Taking into account the needs of the interface, I referred to the first article. the source code of the author in this article can basically meet the needs of converting Chinese characters to pinyin. For other special characters, I can also add a supplement to it, the disadvantage is that it does not support polyphonic words. Because it is necessary to support the query of polyphonic words, I have checked other articles and found that there are no existing articles (or I may search horizontally ). Later, I found that for converting Chinese characters to pinyin, Microsoft already providedMicrosoft Visual Studio International PackAnd very powerful. So I tried it.
First, reference the corresponding package in nuget
Find PinYinConverter
Simple demo
It's easy to use, as long as you directly use the ChineseChar class for installation and replacement.

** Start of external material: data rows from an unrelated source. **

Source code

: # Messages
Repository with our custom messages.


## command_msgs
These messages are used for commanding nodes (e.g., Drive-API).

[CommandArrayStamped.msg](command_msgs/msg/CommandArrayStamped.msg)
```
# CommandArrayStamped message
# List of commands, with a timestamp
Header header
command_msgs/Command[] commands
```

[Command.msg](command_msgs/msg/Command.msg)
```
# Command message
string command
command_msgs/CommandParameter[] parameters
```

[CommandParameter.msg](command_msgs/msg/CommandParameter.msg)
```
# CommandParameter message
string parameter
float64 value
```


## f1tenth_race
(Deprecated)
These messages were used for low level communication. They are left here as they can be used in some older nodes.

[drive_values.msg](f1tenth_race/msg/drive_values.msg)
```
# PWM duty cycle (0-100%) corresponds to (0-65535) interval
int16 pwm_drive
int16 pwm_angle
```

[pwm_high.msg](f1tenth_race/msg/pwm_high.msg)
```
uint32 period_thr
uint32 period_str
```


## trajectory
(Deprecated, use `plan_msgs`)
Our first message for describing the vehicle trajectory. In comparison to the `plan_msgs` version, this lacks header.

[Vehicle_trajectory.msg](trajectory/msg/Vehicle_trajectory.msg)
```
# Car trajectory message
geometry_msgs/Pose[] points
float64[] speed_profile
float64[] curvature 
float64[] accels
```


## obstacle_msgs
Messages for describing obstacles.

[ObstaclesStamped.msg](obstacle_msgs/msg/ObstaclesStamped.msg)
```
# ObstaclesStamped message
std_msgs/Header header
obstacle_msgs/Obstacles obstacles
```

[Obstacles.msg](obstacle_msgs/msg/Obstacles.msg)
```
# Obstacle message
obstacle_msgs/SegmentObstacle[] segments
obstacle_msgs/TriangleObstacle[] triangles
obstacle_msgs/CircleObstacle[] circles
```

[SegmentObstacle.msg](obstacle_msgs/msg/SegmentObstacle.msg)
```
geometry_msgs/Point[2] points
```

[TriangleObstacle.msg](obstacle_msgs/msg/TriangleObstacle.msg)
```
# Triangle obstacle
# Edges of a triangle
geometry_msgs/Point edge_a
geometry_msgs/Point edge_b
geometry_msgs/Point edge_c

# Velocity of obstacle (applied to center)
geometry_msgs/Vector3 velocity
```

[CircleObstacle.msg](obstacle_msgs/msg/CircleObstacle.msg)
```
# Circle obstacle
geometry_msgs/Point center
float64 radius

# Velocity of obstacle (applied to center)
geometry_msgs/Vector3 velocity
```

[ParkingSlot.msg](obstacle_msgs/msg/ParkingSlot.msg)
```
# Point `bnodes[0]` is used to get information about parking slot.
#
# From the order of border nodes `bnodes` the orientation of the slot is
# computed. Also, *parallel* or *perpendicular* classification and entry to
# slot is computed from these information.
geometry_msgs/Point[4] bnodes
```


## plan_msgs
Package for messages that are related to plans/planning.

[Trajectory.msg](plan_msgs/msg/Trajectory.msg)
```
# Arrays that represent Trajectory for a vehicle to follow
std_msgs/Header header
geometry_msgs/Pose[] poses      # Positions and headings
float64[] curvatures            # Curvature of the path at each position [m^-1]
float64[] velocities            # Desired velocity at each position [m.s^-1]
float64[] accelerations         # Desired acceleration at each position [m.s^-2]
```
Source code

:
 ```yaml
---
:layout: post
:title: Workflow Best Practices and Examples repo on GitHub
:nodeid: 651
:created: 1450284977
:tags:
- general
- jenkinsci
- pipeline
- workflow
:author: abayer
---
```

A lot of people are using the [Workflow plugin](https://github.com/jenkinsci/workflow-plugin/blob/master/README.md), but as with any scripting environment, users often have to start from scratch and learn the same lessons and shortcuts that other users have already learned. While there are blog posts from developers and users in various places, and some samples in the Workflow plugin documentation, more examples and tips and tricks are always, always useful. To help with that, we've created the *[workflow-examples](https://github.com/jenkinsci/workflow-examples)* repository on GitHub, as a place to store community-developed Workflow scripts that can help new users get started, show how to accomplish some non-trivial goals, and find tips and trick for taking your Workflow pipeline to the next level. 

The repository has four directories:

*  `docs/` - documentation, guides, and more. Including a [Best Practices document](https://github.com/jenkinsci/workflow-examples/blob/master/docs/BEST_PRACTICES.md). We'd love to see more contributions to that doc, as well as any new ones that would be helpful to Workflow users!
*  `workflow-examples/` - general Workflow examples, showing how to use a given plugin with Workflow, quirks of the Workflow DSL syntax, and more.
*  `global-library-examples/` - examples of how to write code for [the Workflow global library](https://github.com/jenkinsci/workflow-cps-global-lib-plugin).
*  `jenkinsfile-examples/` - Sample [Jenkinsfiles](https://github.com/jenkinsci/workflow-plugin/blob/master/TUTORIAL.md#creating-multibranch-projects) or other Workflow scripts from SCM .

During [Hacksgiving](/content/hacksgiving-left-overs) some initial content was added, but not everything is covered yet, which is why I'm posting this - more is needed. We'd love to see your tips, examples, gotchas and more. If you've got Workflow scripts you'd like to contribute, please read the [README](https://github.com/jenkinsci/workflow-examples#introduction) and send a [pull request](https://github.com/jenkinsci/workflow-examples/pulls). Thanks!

1 string ch = Console.ReadLine();2 ChineseChar cc = new ChineseChar(ch[0]);3 var pinyins = cc.Pinyins.ToList();4 pinyins.ForEach(Console.WriteLine);
The result is as follows:
We can see that,LineOfHang, heng, xingThree. the phonetic symbols are also provided here, which is indeed very convenient. What I need is to inputBankAnd then convert to PinYinYinhang, yinheng, yinxing, The first fight isYh, yx. If you have the ChineseChar class, it's easy to do it.
Encapsulation of conversion from Chinese characters to PinYin
1. Split the input Chinese Characters
2. Then, use ChineseChar to obtain multiple pinyin characters for each Chinese character.
3. Remove the numbers, remove the duplicates, extract the first character, and then combine them.
So I wrote a help class for installation and replacement. The Code is as follows:
Public class PinYinConverterHelp {public static PingYinModel GetTotalPingYin (string str) {var chs = str. toCharArray (); // record the full spelling of each Chinese Character Dictionary <int, List <string> totalPingYins = new Dictionary <int, List <string> (); for (int I = 0; I <chs. length; I ++) {var pinyins = new List <string> (); var ch = chs [I]; // whether it is a valid Chinese character if (ChineseChar. isValidChar (ch) {ChineseChar cc = new ChineseChar (ch); pinyins = c C. Pinyins. Where (p =>! String. isNullOrWhiteSpace (p )). toList ();} else {pinyins. add (ch. toString ();} // removes the tone and converts it to lowercase pinyins = pinyins. convertAll (p => Regex. replace (p, @ "\ d ",""). toLower (); // deduplicated pinyins = pinyins. where (p =>! String. isNullOrWhiteSpace (p )). distinct (). toList (); if (pinyins. any () {totalPingYins [I] = pinyins;} PingYinModel result = new PingYinModel (); foreach (var pinyins in totalPingYins) {var items = pinyins. value; if (result. totalPingYin. count <= 0) {result. totalPingYin = items; result. firstPingYin = items. convertAll (p => p. substring (0, 1 )). distinct (). toList ();} else {// All-round loop match var newTotalPingYins = new List <string> (); foreach (var totalPingYin in result. totalPingYin) {newTotalPingYins. addRange (items. select (item => totalPingYin + item);} newTotalPingYins = newTotalPingYins. distinct (). toList (); result. totalPingYin = newTotalPingYins; // the first character loop matches var newFirstPingYins = new List <string> (); foreach (var firstPingYin in result. firstPingYin) {newFirstPingYins. addRange (items. select (item => firstPingYin + item. substring (0, 1);} newFirstPingYins = newFirstPingYins. distinct (). toList (); result. firstPingYin = newFirstPingYins ;}} return result ;}}
Call method:
Console. writeLine ("enter Chinese:"); string str = Console. readLine (); var pingyins = PinYinConverterHelp. getTotalPingYin (str); Console. writeLine ("All pinyin:" + String. join (",", pingyins. totalPingYin); Console. writeLine ("Subtitle:" + String. join (",", pingyins. firstPingYin); Console. writeLine ();
Result:
Currently, some uncommon words are supported, and some are too biased. However, for general Chinese characters to be converted into pinyin, the support for multiphonograph words is enough here.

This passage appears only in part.